## Your instructions
Could you filter the records below and return each line that holds "Revisa"?
*** Opening Data section ***
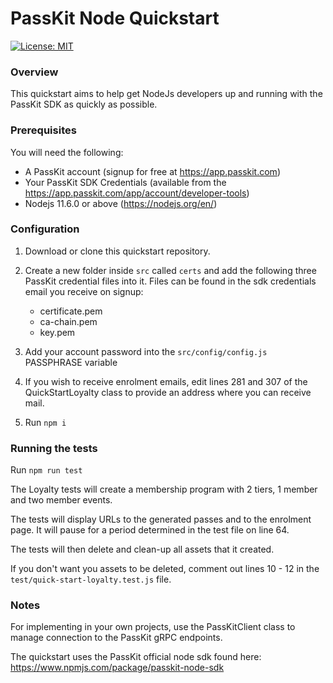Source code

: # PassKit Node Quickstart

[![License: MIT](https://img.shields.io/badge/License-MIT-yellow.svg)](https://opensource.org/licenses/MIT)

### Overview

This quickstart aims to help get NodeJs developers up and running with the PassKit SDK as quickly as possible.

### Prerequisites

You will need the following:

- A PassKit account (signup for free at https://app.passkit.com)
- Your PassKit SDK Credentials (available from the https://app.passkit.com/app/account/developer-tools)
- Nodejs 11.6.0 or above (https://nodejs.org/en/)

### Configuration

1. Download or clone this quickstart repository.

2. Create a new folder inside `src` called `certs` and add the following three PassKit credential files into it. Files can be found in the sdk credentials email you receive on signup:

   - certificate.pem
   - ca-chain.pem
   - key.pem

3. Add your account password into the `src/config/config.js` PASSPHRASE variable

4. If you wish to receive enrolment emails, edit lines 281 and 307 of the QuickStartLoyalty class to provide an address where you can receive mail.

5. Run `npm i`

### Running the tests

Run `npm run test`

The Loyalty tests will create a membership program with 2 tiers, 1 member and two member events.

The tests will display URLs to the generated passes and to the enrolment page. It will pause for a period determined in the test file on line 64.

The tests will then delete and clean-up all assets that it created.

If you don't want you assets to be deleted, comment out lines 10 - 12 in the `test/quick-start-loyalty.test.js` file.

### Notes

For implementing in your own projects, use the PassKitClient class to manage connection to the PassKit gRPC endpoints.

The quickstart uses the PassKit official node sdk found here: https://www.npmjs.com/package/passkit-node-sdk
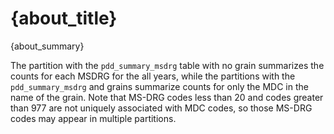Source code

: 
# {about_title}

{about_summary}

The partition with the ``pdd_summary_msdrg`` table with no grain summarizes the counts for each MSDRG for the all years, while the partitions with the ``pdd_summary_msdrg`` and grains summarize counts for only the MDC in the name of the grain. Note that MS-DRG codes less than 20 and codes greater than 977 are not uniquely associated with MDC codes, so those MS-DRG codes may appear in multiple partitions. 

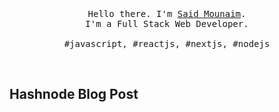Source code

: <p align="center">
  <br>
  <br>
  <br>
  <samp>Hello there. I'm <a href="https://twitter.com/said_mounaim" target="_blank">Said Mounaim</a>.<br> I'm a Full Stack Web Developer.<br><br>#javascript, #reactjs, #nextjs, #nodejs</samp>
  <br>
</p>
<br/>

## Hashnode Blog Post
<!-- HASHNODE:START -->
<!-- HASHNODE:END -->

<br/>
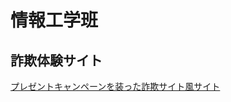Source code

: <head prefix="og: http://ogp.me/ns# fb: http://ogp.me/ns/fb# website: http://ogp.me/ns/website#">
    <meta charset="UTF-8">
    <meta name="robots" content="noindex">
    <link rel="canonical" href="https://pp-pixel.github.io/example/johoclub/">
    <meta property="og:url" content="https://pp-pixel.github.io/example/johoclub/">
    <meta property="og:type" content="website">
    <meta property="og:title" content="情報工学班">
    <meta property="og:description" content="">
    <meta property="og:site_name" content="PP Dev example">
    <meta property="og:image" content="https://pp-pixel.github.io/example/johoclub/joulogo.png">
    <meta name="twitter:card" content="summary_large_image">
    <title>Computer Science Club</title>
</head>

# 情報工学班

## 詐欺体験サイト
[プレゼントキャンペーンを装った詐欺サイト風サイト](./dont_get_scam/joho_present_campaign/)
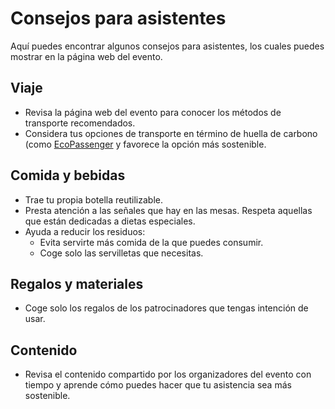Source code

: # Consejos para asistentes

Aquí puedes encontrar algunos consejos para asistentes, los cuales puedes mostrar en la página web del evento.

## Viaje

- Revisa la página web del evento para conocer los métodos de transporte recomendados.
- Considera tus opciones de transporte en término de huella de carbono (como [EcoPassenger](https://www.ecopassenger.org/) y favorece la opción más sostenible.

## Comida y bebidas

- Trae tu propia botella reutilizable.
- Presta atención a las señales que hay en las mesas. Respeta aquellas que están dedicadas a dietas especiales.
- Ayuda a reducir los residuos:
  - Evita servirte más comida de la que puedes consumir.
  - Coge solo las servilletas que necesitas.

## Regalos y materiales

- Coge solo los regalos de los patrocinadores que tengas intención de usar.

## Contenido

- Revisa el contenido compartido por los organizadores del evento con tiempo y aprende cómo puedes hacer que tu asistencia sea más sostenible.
*** Closing Data section ***
## Task result
- Revisa la página web del evento para conocer los métodos de transporte recomendados.
- Revisa el contenido compartido por los organizadores del evento con tiempo y aprende cómo puedes hacer que tu asistencia sea más sostenible.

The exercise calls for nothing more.